If CNMV had judged in favor of Isolux, the minority shareholders in Europistas would have been forced to accept a much lower price for their shares. Something similar happened in the case of Metrovacesa, a construction firm. In that case, the Sanahuja family, who were already the largest shareholders Metrovacesa, was looking for a legal opportunity that would free them from having to launch a takeover offer for 100% of the company. The family wanted to bid for [an additional] 24%. The CNMV rejected that option, opening the door for an ensuing battle between two rivals – Joaquin Rivero, president of Metrovacesa and [Grupo] Juan Bautista Soler.


Nevertheless, Mascareñas believes that both Isolux and the Sanahuja family were simply trying to use every possible avenue for winning the battle. “Bringing takeovers into the courts is neither a good thing nor a bad thing for minority shareholders,” he says. “Everything depends on the share price that results; in that regard, this is exactly the same as any other defensive mechanism you can use. Going to court is just another means of defense.”

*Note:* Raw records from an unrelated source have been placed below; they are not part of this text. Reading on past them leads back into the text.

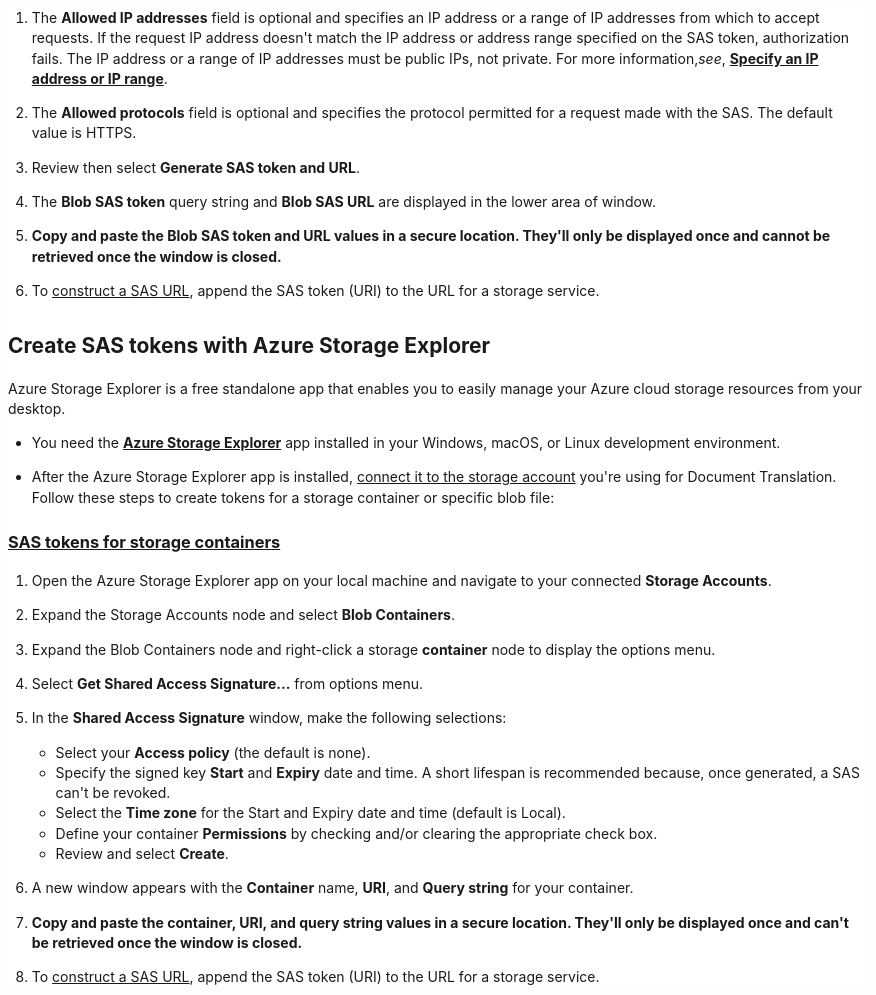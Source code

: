 1. The **Allowed IP addresses** field is optional and specifies an IP address or a range of IP addresses from which to accept requests. If the request IP address doesn't match the IP address or address range specified on the SAS token, authorization fails. The IP address or a range of IP addresses must be public IPs, not private. For more information,*see*, [**Specify an IP address or IP range**](/rest/api/storageservices/create-account-sas#specify-an-ip-address-or-ip-range).

1. The **Allowed protocols** field is optional and specifies the protocol permitted for a request made with the SAS. The default value is HTTPS.

1. Review then select **Generate SAS token and URL**.

1. The **Blob SAS token** query string and **Blob SAS URL** are displayed in the lower area of window.

1. **Copy and paste the Blob SAS token and URL values in a secure location. They'll only be displayed once and cannot be retrieved once the window is closed.**

1. To [construct a SAS URL](#use-your-sas-url-to-grant-access), append the SAS token (URI) to the URL for a storage service.

## Create SAS tokens with Azure Storage Explorer

Azure Storage Explorer is a free standalone app that enables you to easily manage your Azure cloud storage resources from your desktop.

* You need the [**Azure Storage Explorer**](../../../../vs-azure-tools-storage-manage-with-storage-explorer.md) app installed in your Windows, macOS, or Linux development environment.

* After the Azure Storage Explorer app is installed, [connect it to the storage account](../../../../vs-azure-tools-storage-manage-with-storage-explorer.md?tabs=windows#connect-to-a-storage-account-or-service) you're using for Document Translation. Follow these steps to create tokens for a storage container or specific blob file:

### [SAS tokens for storage containers](#tab/Containers)

1. Open the Azure Storage Explorer app on your local machine and navigate to your connected **Storage Accounts**.
1. Expand the Storage Accounts node and select **Blob Containers**.
1. Expand the Blob Containers node and right-click a storage **container** node to display the options menu.
1. Select **Get Shared Access Signature...** from options menu.
1. In the **Shared Access Signature** window, make the following selections:
    * Select your **Access policy** (the default is none).
    * Specify the signed key **Start** and **Expiry** date and time. A short lifespan is recommended because, once generated, a SAS can't be revoked.
    * Select the **Time zone** for the Start and Expiry date and time (default is Local).
    * Define your container **Permissions** by checking and/or clearing the appropriate check box.
    * Review and select **Create**.

1. A new window appears with the **Container** name, **URI**, and **Query string** for your container.
1. **Copy and paste the container, URI, and query string values in a secure location. They'll only be displayed once and can't be retrieved once the window is closed.**
1. To [construct a SAS URL](#use-your-sas-url-to-grant-access), append the SAS token (URI) to the URL for a storage service.
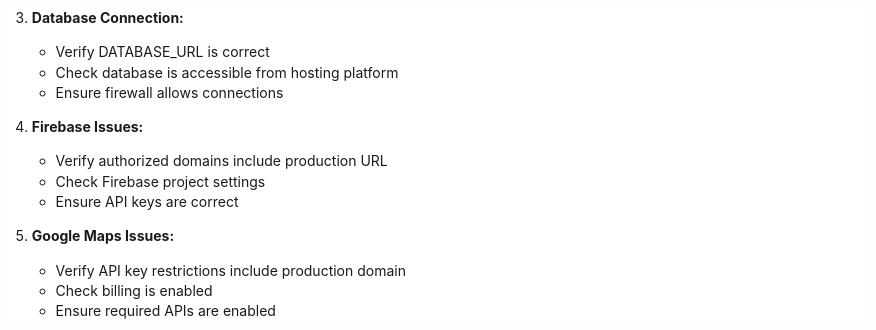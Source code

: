 3. **Database Connection:**
   - Verify DATABASE_URL is correct
   - Check database is accessible from hosting platform
   - Ensure firewall allows connections

4. **Firebase Issues:**
   - Verify authorized domains include production URL
   - Check Firebase project settings
   - Ensure API keys are correct

5. **Google Maps Issues:**
   - Verify API key restrictions include production domain
   - Check billing is enabled
   - Ensure required APIs are enabled
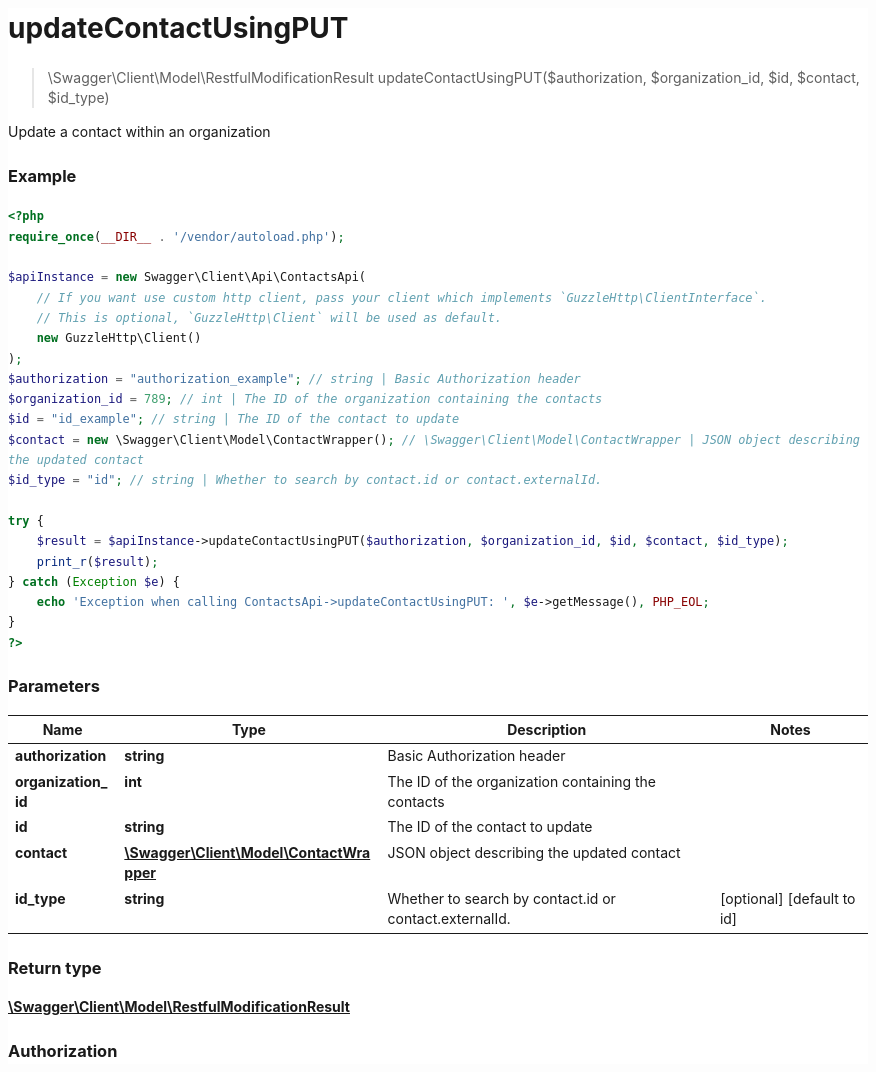 # **updateContactUsingPUT**
> \Swagger\Client\Model\RestfulModificationResult updateContactUsingPUT($authorization, $organization_id, $id, $contact, $id_type)

Update a contact within an organization

### Example
```php
<?php
require_once(__DIR__ . '/vendor/autoload.php');

$apiInstance = new Swagger\Client\Api\ContactsApi(
    // If you want use custom http client, pass your client which implements `GuzzleHttp\ClientInterface`.
    // This is optional, `GuzzleHttp\Client` will be used as default.
    new GuzzleHttp\Client()
);
$authorization = "authorization_example"; // string | Basic Authorization header
$organization_id = 789; // int | The ID of the organization containing the contacts
$id = "id_example"; // string | The ID of the contact to update
$contact = new \Swagger\Client\Model\ContactWrapper(); // \Swagger\Client\Model\ContactWrapper | JSON object describing the updated contact
$id_type = "id"; // string | Whether to search by contact.id or contact.externalId.

try {
    $result = $apiInstance->updateContactUsingPUT($authorization, $organization_id, $id, $contact, $id_type);
    print_r($result);
} catch (Exception $e) {
    echo 'Exception when calling ContactsApi->updateContactUsingPUT: ', $e->getMessage(), PHP_EOL;
}
?>
```

### Parameters

Name | Type | Description  | Notes
------------- | ------------- | ------------- | -------------
 **authorization** | **string**| Basic Authorization header |
 **organization_id** | **int**| The ID of the organization containing the contacts |
 **id** | **string**| The ID of the contact to update |
 **contact** | [**\Swagger\Client\Model\ContactWrapper**](../Model/ContactWrapper.md)| JSON object describing the updated contact |
 **id_type** | **string**| Whether to search by contact.id or contact.externalId. | [optional] [default to id]

### Return type

[**\Swagger\Client\Model\RestfulModificationResult**](../Model/RestfulModificationResult.md)

### Authorization
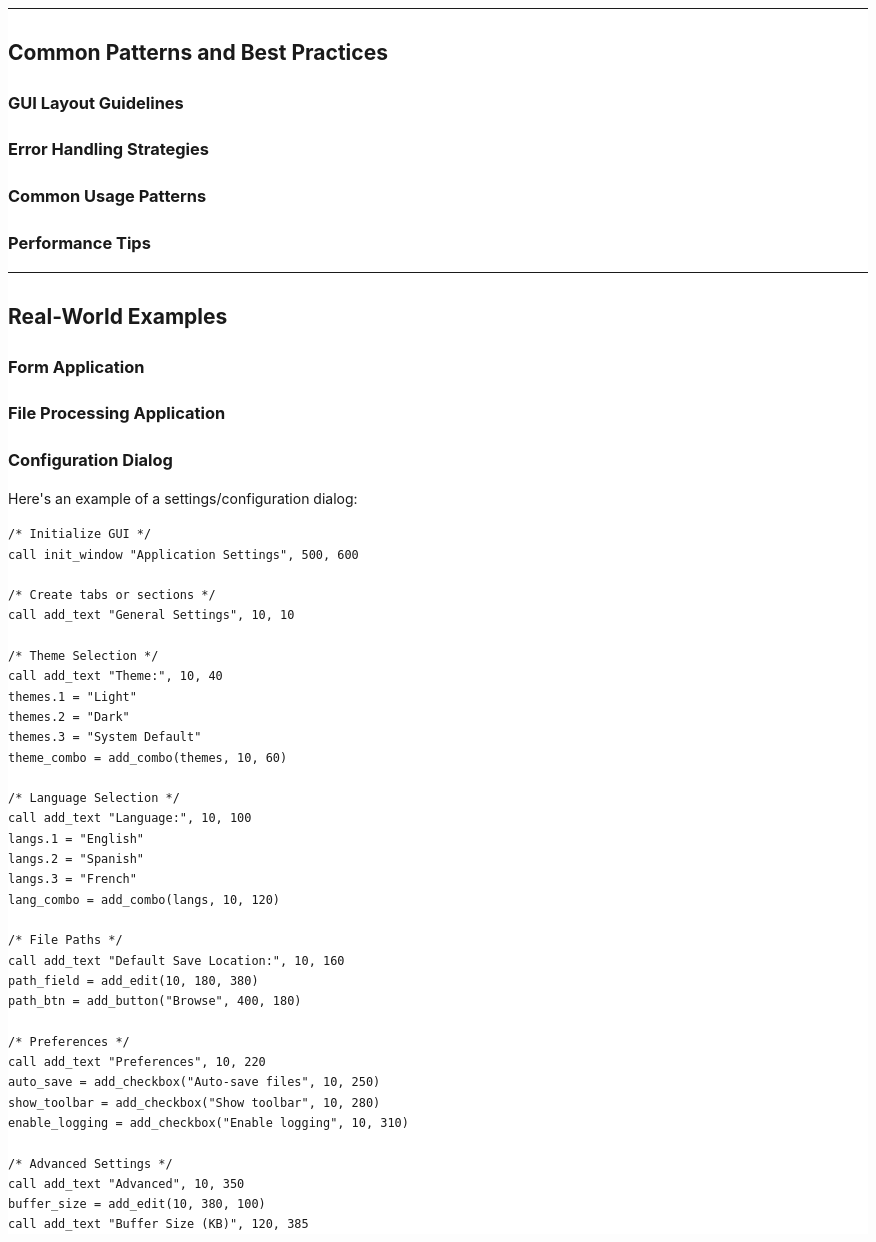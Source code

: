 
--- 

## Common Patterns and Best Practices

### GUI Layout Guidelines

### Error Handling Strategies

### Common Usage Patterns

### Performance Tips

---

## Real-World Examples

### Form Application

### File Processing Application

### Configuration Dialog

Here's an example of a settings/configuration dialog:

```rexx
/* Initialize GUI */
call init_window "Application Settings", 500, 600

/* Create tabs or sections */
call add_text "General Settings", 10, 10

/* Theme Selection */
call add_text "Theme:", 10, 40
themes.1 = "Light"
themes.2 = "Dark"
themes.3 = "System Default"
theme_combo = add_combo(themes, 10, 60)

/* Language Selection */
call add_text "Language:", 10, 100
langs.1 = "English"
langs.2 = "Spanish"
langs.3 = "French"
lang_combo = add_combo(langs, 10, 120)

/* File Paths */
call add_text "Default Save Location:", 10, 160
path_field = add_edit(10, 180, 380)
path_btn = add_button("Browse", 400, 180)

/* Preferences */
call add_text "Preferences", 10, 220
auto_save = add_checkbox("Auto-save files", 10, 250)
show_toolbar = add_checkbox("Show toolbar", 10, 280)
enable_logging = add_checkbox("Enable logging", 10, 310)

/* Advanced Settings */
call add_text "Advanced", 10, 350
buffer_size = add_edit(10, 380, 100)
call add_text "Buffer Size (KB)", 120, 385

```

In the case of Endesa, “Minority shareholders are going to benefit from the last-ditch defense made by [Manuel] Pizarro, president of Endesa. Even so, minority shareholders don’t have much influence. This is always the nature of being a small shareholder,” says Guillén.


Perhaps as a result, Arruñada admits that going to court is sometimes hard to justify. He suggests that the government get involved by “speeding up judicial processes and demanding an explicit price for users of judicial services, so taxpayers don’t wind up subsidizing frivolous, delaying behavior in the courts. These are things that may be occurring now.”